*** Opening of Task input ***

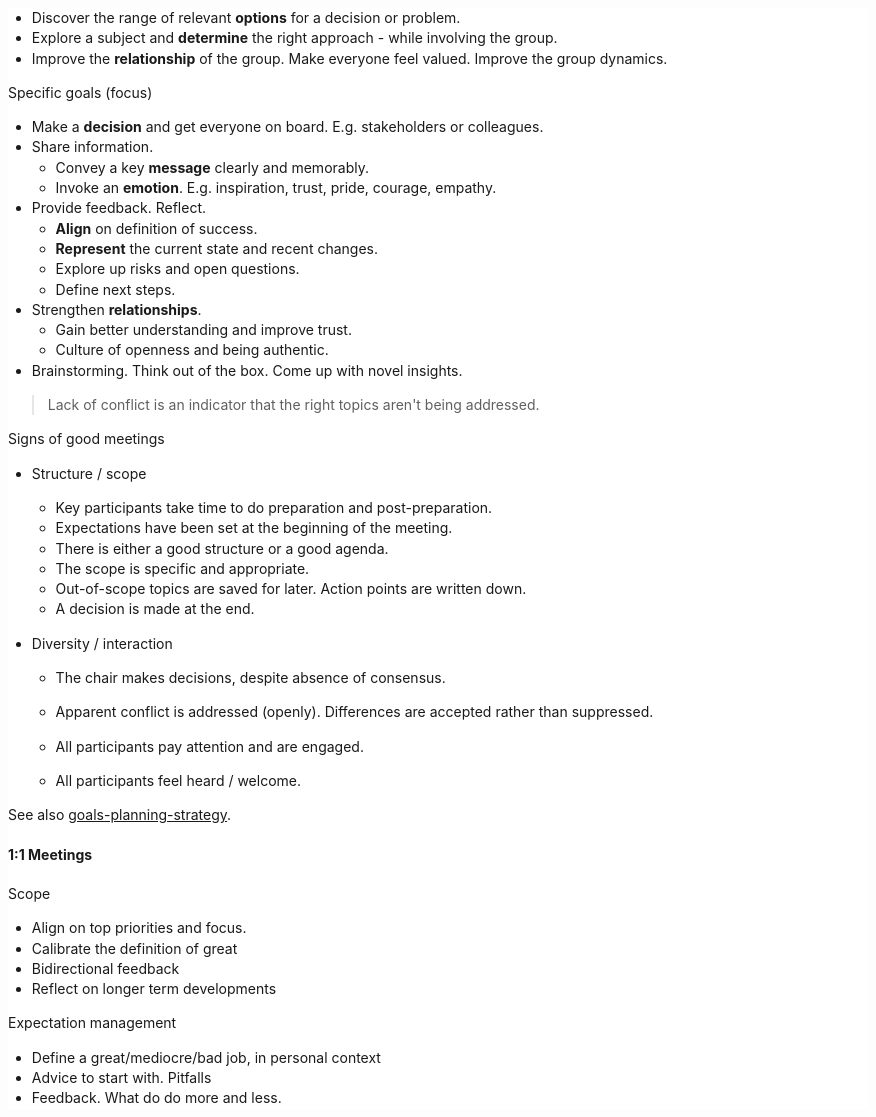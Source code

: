- Discover the range of relevant **options** for a decision or problem.
- Explore a subject and **determine** the right approach - while involving the group.
- Improve the **relationship** of the group. Make everyone feel valued. Improve the group dynamics.

Specific goals (focus)

- Make a **decision** and get everyone on board. E.g. stakeholders or colleagues.
- Share information.
  - Convey a key **message** clearly and memorably.
  - Invoke an **emotion**. E.g. inspiration, trust, pride, courage, empathy.
- Provide feedback. Reflect.
  - **Align** on definition of success.
  - **Represent** the current state and recent changes.
  - Explore up risks and open questions.
  - Define next steps.
- Strengthen **relationships**.
  - Gain better understanding and improve trust.
  - Culture of openness and being authentic.
- Brainstorming. Think out of the box. Come up with novel insights.

> Lack of conflict is an indicator that the right topics aren't being addressed.

Signs of good meetings

- Structure / scope

  - Key participants take time to do preparation and post-preparation.
  - Expectations have been set at the beginning of the meeting.
  - There is either a good structure or a good agenda.
  - The scope is specific and appropriate.
  - Out-of-scope topics are saved for later. Action points are written down.
  - A decision is made at the end.

- Diversity / interaction

  - The chair makes decisions, despite absence of consensus.
  - Apparent conflict is addressed (openly). Differences are accepted rather than suppressed.

  - All participants pay attention and are engaged.

  - All participants feel heard / welcome.

See also [goals-planning-strategy](./goals-planning-strategy.md#Meetings).



#### 1:1 Meetings

Scope

- Align on top priorities and focus.
- Calibrate the definition of great
- Bidirectional feedback
- Reflect on longer term developments

Expectation management

- Define a great/mediocre/bad job, in personal context
- Advice to start with. Pitfalls
- Feedback. What do do more and less.
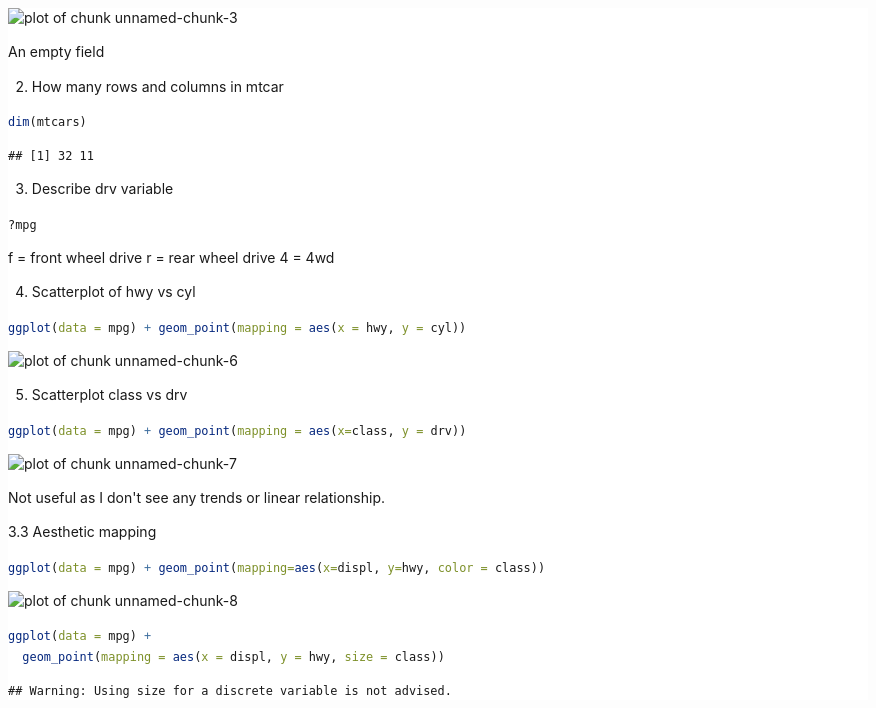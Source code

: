 ![plot of chunk unnamed-chunk-3](figure/unnamed-chunk-3-1.png)

An empty field

2. How many rows and columns in mtcar


```r
dim(mtcars)
```

```
## [1] 32 11
```

3. Describe drv variable


```r
?mpg
```

f = front wheel drive
r = rear wheel drive
4 = 4wd

4. Scatterplot of hwy vs cyl


```r
ggplot(data = mpg) + geom_point(mapping = aes(x = hwy, y = cyl))
```

![plot of chunk unnamed-chunk-6](figure/unnamed-chunk-6-1.png)

5. Scatterplot class vs drv


```r
ggplot(data = mpg) + geom_point(mapping = aes(x=class, y = drv))
```

![plot of chunk unnamed-chunk-7](figure/unnamed-chunk-7-1.png)

Not useful as I don't see any trends or linear relationship.

3.3 Aesthetic mapping

```r
ggplot(data = mpg) + geom_point(mapping=aes(x=displ, y=hwy, color = class))
```

![plot of chunk unnamed-chunk-8](figure/unnamed-chunk-8-1.png)


```r
ggplot(data = mpg) + 
  geom_point(mapping = aes(x = displ, y = hwy, size = class))
```

```
## Warning: Using size for a discrete variable is not advised.
```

*** Close of Task input ***

▶ **Problem description**
Filter these records, keeping every line where the word "participants" occurs.

▶ **Solution to this exercise**
  - Key participants take time to do preparation and post-preparation.
  - All participants pay attention and are engaged.
  - All participants feel heard / welcome.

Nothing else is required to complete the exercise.